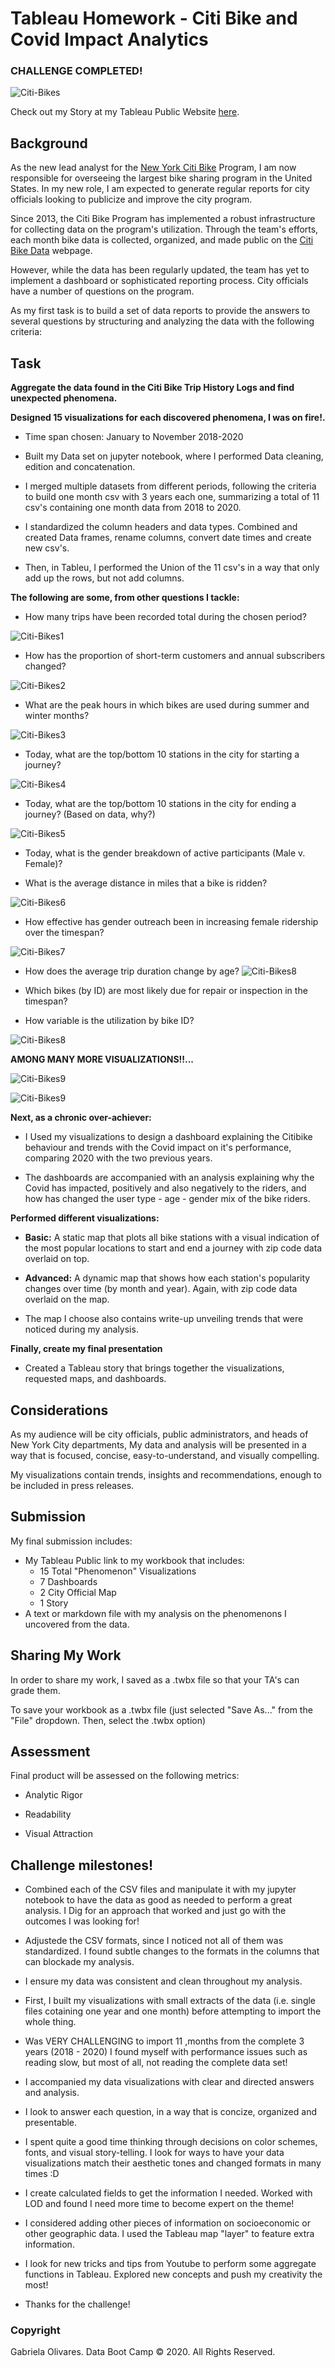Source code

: # Tableau Homework - Citi Bike and Covid Impact Analytics

### CHALLENGE COMPLETED!






![Citi-Bikes](Images/citi-bike-station-bikes.jpg)


Check out my Story at my Tableau Public Website [here](https://public.tableau.com/profile/gabbyolivares#!/vizhome/Tableau-Challenge2020/CitybikeandCovidimpact?publish=yes).



## Background
As the new lead analyst for the [New York Citi Bike](https://en.wikipedia.org/wiki/Citi_Bike) Program, I am now responsible for overseeing the largest bike sharing program in the United States. In my new role, I am expected to generate regular reports for city officials looking to publicize and improve the city program.

Since 2013, the Citi Bike Program has implemented a robust infrastructure for collecting data on the program's utilization. Through the team's efforts, each month bike data is collected, organized, and made public on the [Citi Bike Data](https://www.citibikenyc.com/system-data) webpage.

However, while the data has been regularly updated, the team has yet to implement a dashboard or sophisticated reporting process. City officials have a number of questions on the program.

As my first task  is to build a set of data reports to provide the answers to several questions by structuring and analyzing the data with the following criteria:


## Task

**Aggregate the data found in the Citi Bike Trip History Logs and find unexpected phenomena.** 

**Designed 15 visualizations for each discovered phenomena, I was on fire!.** 


* Time span chosen: January to November 2018-2020

* Built my Data set on jupyter notebook, where I performed Data cleaning, edition and concatenation.

* I merged multiple datasets from different periods, following the criteria to build one month csv with 3 years each one, summarizing a total of 11 csv's containing one month data from 2018 to 2020.

* I standardized the column headers and data types. Combined and created Data frames, rename columns, convert date times and create new csv's.

* Then, in Tableu, I performed the Union of the 11 csv's in a way that only add up the rows, but not add columns. 

**The following are some, from other questions I tackle:**

* How many trips have been recorded total during the chosen period?

![Citi-Bikes1](Output/StoryTelling2.png)


* How has the proportion of short-term customers and annual subscribers changed?

![Citi-Bikes2](Output/StoryTelling5.png)

* What are the peak hours in which bikes are used during summer and winter months?

![Citi-Bikes3](Output/StoryTelling8.png)



* Today, what are the top/bottom 10 stations in the city for starting a journey? 

![Citi-Bikes4](Output/StoryTelling10.png)

* Today, what are the top/bottom 10 stations in the city for ending a journey? (Based on data, why?)

![Citi-Bikes5](Output/StoryTelling11.png)

* Today, what is the gender breakdown of active participants (Male v. Female)?

* What is the average distance in miles that a bike is ridden?

![Citi-Bikes6](Output/StoryTelling13.png)


* How effective has gender outreach been in increasing female ridership over the timespan?

![Citi-Bikes7](Output/StoryTelling2.png)


* How does the average trip duration change by age?
![Citi-Bikes8](Output/StoryTelling3.png)



* Which bikes (by ID) are most likely due for repair or inspection in the timespan?

* How variable is the utilization by bike ID?

![Citi-Bikes8](Output/StoryTelling7.png)


**AMONG MANY MORE VISUALIZATIONS!!...**

![Citi-Bikes9](Output/StoryTelling14.png)

![Citi-Bikes9](Output/StoryTelling15.png)



**Next, as a chronic over-achiever:**

* I Used my visualizations to design a dashboard explaining the Citibike behaviour and trends with the Covid impact on it's performance, comparing 2020 with the two previous years.

* The dashboards are accompanied with an analysis explaining why the Covid has impacted, positively and also negatively to the riders, and how has changed the user type - age - gender mix of the bike riders.

**Performed different visualizations:**

* **Basic:** A static map that plots all bike stations with a visual indication of the most popular locations to start and end a journey with zip code data overlaid on top.

* **Advanced:** A dynamic map that shows how each station's popularity changes over time (by month and year). Again, with zip code data overlaid on the map.

* The map I choose also contains write-up unveiling trends that were noticed during my analysis.

**Finally, create my final presentation**

* Created a Tableau story that brings together the visualizations, requested maps, and dashboards.


## Considerations

As my audience will be city officials, public administrators, and heads of New York City departments, My data and analysis will be presented in a way that is focused, concise, easy-to-understand, and visually compelling. 

My visualizations contain trends, insights and recommendations, enough to be included in press releases.

## Submission 

My final submission includes:

* My Tableau Public link to my workbook that includes: 
  * 15 Total "Phenomenon" Visualizations 
  * 7 Dashboards
  * 2 City Official Map
  * 1 Story 
* A text or markdown file with my analysis on the phenomenons I uncovered from the data.

## Sharing My Work
In order to share my work, I saved as a .twbx file so that your TA's can grade them.

To save your workbook as a .twbx file (just selected "Save As..." from the "File" dropdown. Then, select the .twbx option)

## Assessment

Final product will be assessed on the following metrics:

* Analytic Rigor

* Readability

* Visual Attraction


## Challenge milestones!

* Combined each of the CSV files and manipulate it with my jupyter notebook to have the data as good as needed to perform a great analysis. I Dig for an approach that worked and just go with the outcomes I was looking for!

* Adjustede the CSV formats, since I noticed not all of them was standardized. I found subtle changes to the formats in the columns that can blockade my analysis. 

* I ensure my data was consistent and clean throughout my analysis. 

* First, I built my visualizations with small extracts of the data (i.e. single files cotaining one year and one month) before attempting to import the whole thing.

* Was VERY CHALLENGING to import 11 ,months from the complete 3 years (2018 - 2020) I found myself with performance issues such as reading slow, but most of all, not reading the complete data set!

* I accompanied my data visualizations with clear and directed answers and analysis.

* I look to answer each question,  in a way that is concize, organized and presentable.

* I spent quite a good time thinking through decisions on color schemes, fonts, and visual story-telling. I look for ways to have your data visualizations match their aesthetic tones and changed formats in many times :D

* I create calculated fields to get the information I needed. Worked with LOD and found I need more time to become expert on the theme!

* I considered adding other pieces of information on socioeconomic or other geographic data. I used the Tableau map "layer" to feature extra information.

* I look for new tricks and tips from Youtube to perform some aggregate functions in Tableau. Explored new concepts and push my creativity the most!


* Thanks for the challenge!

### Copyright



Gabriela Olivares. Data Boot Camp © 2020. All Rights Reserved.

===

TRY IT
Print the whole listing exactly, please, and keep any images out of it.

PROBLEM SOLUTION
Source code

: # Tableau Homework - Citi Bike and Covid Impact Analytics

### CHALLENGE COMPLETED!






![Citi-Bikes](Images/citi-bike-station-bikes.jpg)


Check out my Story at my Tableau Public Website [here](https://public.tableau.com/profile/gabbyolivares#!/vizhome/Tableau-Challenge2020/CitybikeandCovidimpact?publish=yes).



## Background
As the new lead analyst for the [New York Citi Bike](https://en.wikipedia.org/wiki/Citi_Bike) Program, I am now responsible for overseeing the largest bike sharing program in the United States. In my new role, I am expected to generate regular reports for city officials looking to publicize and improve the city program.

Since 2013, the Citi Bike Program has implemented a robust infrastructure for collecting data on the program's utilization. Through the team's efforts, each month bike data is collected, organized, and made public on the [Citi Bike Data](https://www.citibikenyc.com/system-data) webpage.

However, while the data has been regularly updated, the team has yet to implement a dashboard or sophisticated reporting process. City officials have a number of questions on the program.

As my first task  is to build a set of data reports to provide the answers to several questions by structuring and analyzing the data with the following criteria:


## Task

**Aggregate the data found in the Citi Bike Trip History Logs and find unexpected phenomena.** 

**Designed 15 visualizations for each discovered phenomena, I was on fire!.** 


* Time span chosen: January to November 2018-2020

* Built my Data set on jupyter notebook, where I performed Data cleaning, edition and concatenation.

* I merged multiple datasets from different periods, following the criteria to build one month csv with 3 years each one, summarizing a total of 11 csv's containing one month data from 2018 to 2020.

* I standardized the column headers and data types. Combined and created Data frames, rename columns, convert date times and create new csv's.

* Then, in Tableu, I performed the Union of the 11 csv's in a way that only add up the rows, but not add columns. 

**The following are some, from other questions I tackle:**

* How many trips have been recorded total during the chosen period?

![Citi-Bikes1](Output/StoryTelling2.png)


* How has the proportion of short-term customers and annual subscribers changed?

![Citi-Bikes2](Output/StoryTelling5.png)

* What are the peak hours in which bikes are used during summer and winter months?

![Citi-Bikes3](Output/StoryTelling8.png)



* Today, what are the top/bottom 10 stations in the city for starting a journey? 

![Citi-Bikes4](Output/StoryTelling10.png)

* Today, what are the top/bottom 10 stations in the city for ending a journey? (Based on data, why?)

![Citi-Bikes5](Output/StoryTelling11.png)

* Today, what is the gender breakdown of active participants (Male v. Female)?

* What is the average distance in miles that a bike is ridden?

![Citi-Bikes6](Output/StoryTelling13.png)


* How effective has gender outreach been in increasing female ridership over the timespan?

![Citi-Bikes7](Output/StoryTelling2.png)


* How does the average trip duration change by age?
![Citi-Bikes8](Output/StoryTelling3.png)



* Which bikes (by ID) are most likely due for repair or inspection in the timespan?

* How variable is the utilization by bike ID?

![Citi-Bikes8](Output/StoryTelling7.png)


**AMONG MANY MORE VISUALIZATIONS!!...**

![Citi-Bikes9](Output/StoryTelling14.png)

![Citi-Bikes9](Output/StoryTelling15.png)



**Next, as a chronic over-achiever:**

* I Used my visualizations to design a dashboard explaining the Citibike behaviour and trends with the Covid impact on it's performance, comparing 2020 with the two previous years.

* The dashboards are accompanied with an analysis explaining why the Covid has impacted, positively and also negatively to the riders, and how has changed the user type - age - gender mix of the bike riders.

**Performed different visualizations:**

* **Basic:** A static map that plots all bike stations with a visual indication of the most popular locations to start and end a journey with zip code data overlaid on top.

* **Advanced:** A dynamic map that shows how each station's popularity changes over time (by month and year). Again, with zip code data overlaid on the map.

* The map I choose also contains write-up unveiling trends that were noticed during my analysis.

**Finally, create my final presentation**

* Created a Tableau story that brings together the visualizations, requested maps, and dashboards.


## Considerations

As my audience will be city officials, public administrators, and heads of New York City departments, My data and analysis will be presented in a way that is focused, concise, easy-to-understand, and visually compelling. 

My visualizations contain trends, insights and recommendations, enough to be included in press releases.

## Submission 

My final submission includes:

* My Tableau Public link to my workbook that includes: 
  * 15 Total "Phenomenon" Visualizations 
  * 7 Dashboards
  * 2 City Official Map
  * 1 Story 
* A text or markdown file with my analysis on the phenomenons I uncovered from the data.

## Sharing My Work
In order to share my work, I saved as a .twbx file so that your TA's can grade them.

To save your workbook as a .twbx file (just selected "Save As..." from the "File" dropdown. Then, select the .twbx option)

## Assessment

Final product will be assessed on the following metrics:

* Analytic Rigor

* Readability

* Visual Attraction


## Challenge milestones!

* Combined each of the CSV files and manipulate it with my jupyter notebook to have the data as good as needed to perform a great analysis. I Dig for an approach that worked and just go with the outcomes I was looking for!

* Adjustede the CSV formats, since I noticed not all of them was standardized. I found subtle changes to the formats in the columns that can blockade my analysis. 

* I ensure my data was consistent and clean throughout my analysis. 

* First, I built my visualizations with small extracts of the data (i.e. single files cotaining one year and one month) before attempting to import the whole thing.

* Was VERY CHALLENGING to import 11 ,months from the complete 3 years (2018 - 2020) I found myself with performance issues such as reading slow, but most of all, not reading the complete data set!

* I accompanied my data visualizations with clear and directed answers and analysis.

* I look to answer each question,  in a way that is concize, organized and presentable.

* I spent quite a good time thinking through decisions on color schemes, fonts, and visual story-telling. I look for ways to have your data visualizations match their aesthetic tones and changed formats in many times :D

* I create calculated fields to get the information I needed. Worked with LOD and found I need more time to become expert on the theme!

* I considered adding other pieces of information on socioeconomic or other geographic data. I used the Tableau map "layer" to feature extra information.

* I look for new tricks and tips from Youtube to perform some aggregate functions in Tableau. Explored new concepts and push my creativity the most!


* Thanks for the challenge!

### Copyright



Gabriela Olivares. Data Boot Camp © 2020. All Rights Reserved.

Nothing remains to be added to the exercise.